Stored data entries
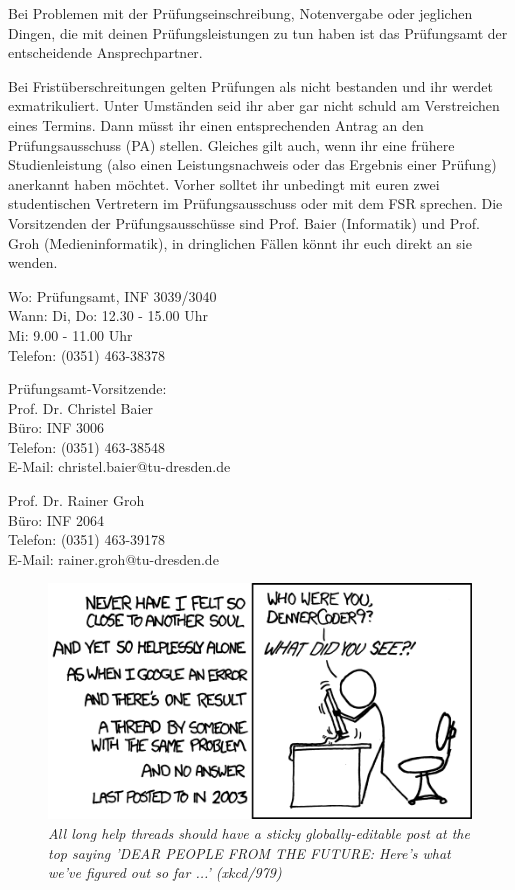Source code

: Bei Problemen mit der Prüfungseinschreibung, Notenvergabe oder jeglichen Dingen, die mit deinen Prüfungsleistungen zu tun haben ist das Prüfungsamt der entscheidende Ansprechpartner.

Bei Fristüberschreitungen gelten Prüfungen als nicht bestanden und ihr werdet exmatrikuliert.
Unter Umständen seid ihr aber gar nicht schuld am Verstreichen eines Termins.
Dann müsst ihr einen entsprechenden Antrag an den Prüfungsausschuss (PA) stellen.
Gleiches gilt auch, wenn ihr eine frühere Studienleistung (also einen Leistungsnachweis oder das Ergebnis einer Prüfung) anerkannt haben möchtet.
Vorher solltet ihr unbedingt mit euren zwei studentischen Vertretern im Prüfungsausschuss oder mit dem FSR sprechen.
Die Vorsitzenden der Prüfungsausschüsse sind Prof. Baier (Informatik) und Prof. Groh (Medieninformatik), in dringlichen Fällen könnt ihr euch direkt an sie wenden.

Wo: Prüfungsamt, INF 3039/3040 \\
Wann: Di, Do: 12.30 - 15.00 Uhr \\
Mi: 9.00 - 11.00 Uhr \\
Telefon: (0351) 463-38378

Prüfungsamt-Vorsitzende: \\
Prof. Dr. Christel Baier \\
Büro: INF 3006 \\
Telefon: (0351) 463-38548 \\
E-Mail: christel.baier@tu-dresden.de

Prof. Dr. Rainer Groh \\
Büro: INF 2064 \\
Telefon: (0351) 463-39178 \\
E-Mail: rainer.groh@tu-dresden.de

\begin{figure}[h!]
\centering \includegraphics[width=\linewidth]{img/xkcd/wisdom_of_the_ancients.png}
\caption*{{\small \textit{All long help threads should have a sticky globally-editable post at the top saying 'DEAR PEOPLE FROM THE FUTURE: Here's what we've figured out so far ...' (xkcd/979)}}}
\end{figure}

» PROBLEM TO SOLVE: Reproduce the lines from the one with "Mi: 9.00 - 11.00 Uhr \\" to the end of the data exactly, leaving out every earlier line.

» SOLVED EXERCISE:
Mi: 9.00 - 11.00 Uhr \\
Telefon: (0351) 463-38378

Prüfungsamt-Vorsitzende: \\
Prof. Dr. Christel Baier \\
Büro: INF 3006 \\
Telefon: (0351) 463-38548 \\
E-Mail: christel.baier@tu-dresden.de

Prof. Dr. Rainer Groh \\
Büro: INF 2064 \\
Telefon: (0351) 463-39178 \\
E-Mail: rainer.groh@tu-dresden.de

\begin{figure}[h!]
\centering \includegraphics[width=\linewidth]{img/xkcd/wisdom_of_the_ancients.png}
\caption*{{\small \textit{All long help threads should have a sticky globally-editable post at the top saying 'DEAR PEOPLE FROM THE FUTURE: Here's what we've figured out so far ...' (xkcd/979)}}}
\end{figure}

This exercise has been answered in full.